Plain-text document sources:
*-*-*
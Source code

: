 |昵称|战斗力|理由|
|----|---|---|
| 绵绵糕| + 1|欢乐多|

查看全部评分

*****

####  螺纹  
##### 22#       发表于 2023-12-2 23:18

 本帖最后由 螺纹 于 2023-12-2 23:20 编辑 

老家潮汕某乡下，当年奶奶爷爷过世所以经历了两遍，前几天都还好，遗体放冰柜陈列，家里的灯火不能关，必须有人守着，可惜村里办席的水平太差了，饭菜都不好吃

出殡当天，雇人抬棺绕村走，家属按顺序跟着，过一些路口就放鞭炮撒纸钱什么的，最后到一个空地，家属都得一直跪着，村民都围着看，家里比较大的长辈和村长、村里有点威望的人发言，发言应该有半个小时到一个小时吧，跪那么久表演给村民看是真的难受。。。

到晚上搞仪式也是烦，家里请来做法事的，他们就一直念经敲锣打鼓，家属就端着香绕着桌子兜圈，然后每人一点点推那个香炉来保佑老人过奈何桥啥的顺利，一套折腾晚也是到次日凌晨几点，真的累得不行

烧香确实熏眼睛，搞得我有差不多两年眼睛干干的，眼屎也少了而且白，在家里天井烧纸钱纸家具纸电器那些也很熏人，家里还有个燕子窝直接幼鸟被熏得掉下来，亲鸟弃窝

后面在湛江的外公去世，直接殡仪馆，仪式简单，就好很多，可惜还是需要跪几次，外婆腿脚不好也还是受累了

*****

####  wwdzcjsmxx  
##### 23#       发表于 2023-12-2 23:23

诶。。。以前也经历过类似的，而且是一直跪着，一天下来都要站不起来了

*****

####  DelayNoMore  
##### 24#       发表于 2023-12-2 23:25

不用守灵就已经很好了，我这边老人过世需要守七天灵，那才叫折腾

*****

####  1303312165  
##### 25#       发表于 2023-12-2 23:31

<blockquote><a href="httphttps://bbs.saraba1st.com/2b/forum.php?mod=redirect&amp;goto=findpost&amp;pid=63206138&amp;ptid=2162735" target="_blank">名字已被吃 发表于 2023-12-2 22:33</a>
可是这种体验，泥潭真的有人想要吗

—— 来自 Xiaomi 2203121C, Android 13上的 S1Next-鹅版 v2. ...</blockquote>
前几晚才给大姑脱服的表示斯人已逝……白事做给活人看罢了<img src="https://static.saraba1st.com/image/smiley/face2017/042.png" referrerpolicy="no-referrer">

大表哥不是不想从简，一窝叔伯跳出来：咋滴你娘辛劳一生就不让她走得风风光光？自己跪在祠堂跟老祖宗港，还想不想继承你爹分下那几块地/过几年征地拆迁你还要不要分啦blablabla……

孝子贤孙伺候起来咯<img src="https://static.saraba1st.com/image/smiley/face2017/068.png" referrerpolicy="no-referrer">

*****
*-*-*
**What is being asked:** Set all of the records down again, exactly as they stand.

**Task solution:**
Source code

: |昵称|战斗力|理由|
|----|---|---|
| 绵绵糕| + 1|欢乐多|

查看全部评分

*****

####  螺纹  
##### 22#       发表于 2023-12-2 23:18

 本帖最后由 螺纹 于 2023-12-2 23:20 编辑 

老家潮汕某乡下，当年奶奶爷爷过世所以经历了两遍，前几天都还好，遗体放冰柜陈列，家里的灯火不能关，必须有人守着，可惜村里办席的水平太差了，饭菜都不好吃

出殡当天，雇人抬棺绕村走，家属按顺序跟着，过一些路口就放鞭炮撒纸钱什么的，最后到一个空地，家属都得一直跪着，村民都围着看，家里比较大的长辈和村长、村里有点威望的人发言，发言应该有半个小时到一个小时吧，跪那么久表演给村民看是真的难受。。。

到晚上搞仪式也是烦，家里请来做法事的，他们就一直念经敲锣打鼓，家属就端着香绕着桌子兜圈，然后每人一点点推那个香炉来保佑老人过奈何桥啥的顺利，一套折腾晚也是到次日凌晨几点，真的累得不行

烧香确实熏眼睛，搞得我有差不多两年眼睛干干的，眼屎也少了而且白，在家里天井烧纸钱纸家具纸电器那些也很熏人，家里还有个燕子窝直接幼鸟被熏得掉下来，亲鸟弃窝

后面在湛江的外公去世，直接殡仪馆，仪式简单，就好很多，可惜还是需要跪几次，外婆腿脚不好也还是受累了

*****

####  wwdzcjsmxx  
##### 23#       发表于 2023-12-2 23:23

诶。。。以前也经历过类似的，而且是一直跪着，一天下来都要站不起来了

*****

####  DelayNoMore  
##### 24#       发表于 2023-12-2 23:25

不用守灵就已经很好了，我这边老人过世需要守七天灵，那才叫折腾

*****

####  1303312165  
##### 25#       发表于 2023-12-2 23:31

<blockquote><a href="httphttps://bbs.saraba1st.com/2b/forum.php?mod=redirect&amp;goto=findpost&amp;pid=63206138&amp;ptid=2162735" target="_blank">名字已被吃 发表于 2023-12-2 22:33</a>
可是这种体验，泥潭真的有人想要吗

—— 来自 Xiaomi 2203121C, Android 13上的 S1Next-鹅版 v2. ...</blockquote>
前几晚才给大姑脱服的表示斯人已逝……白事做给活人看罢了<img src="https://static.saraba1st.com/image/smiley/face2017/042.png" referrerpolicy="no-referrer">

大表哥不是不想从简，一窝叔伯跳出来：咋滴你娘辛劳一生就不让她走得风风光光？自己跪在祠堂跟老祖宗港，还想不想继承你爹分下那几块地/过几年征地拆迁你还要不要分啦blablabla……

孝子贤孙伺候起来咯<img src="https://static.saraba1st.com/image/smiley/face2017/068.png" referrerpolicy="no-referrer">

*****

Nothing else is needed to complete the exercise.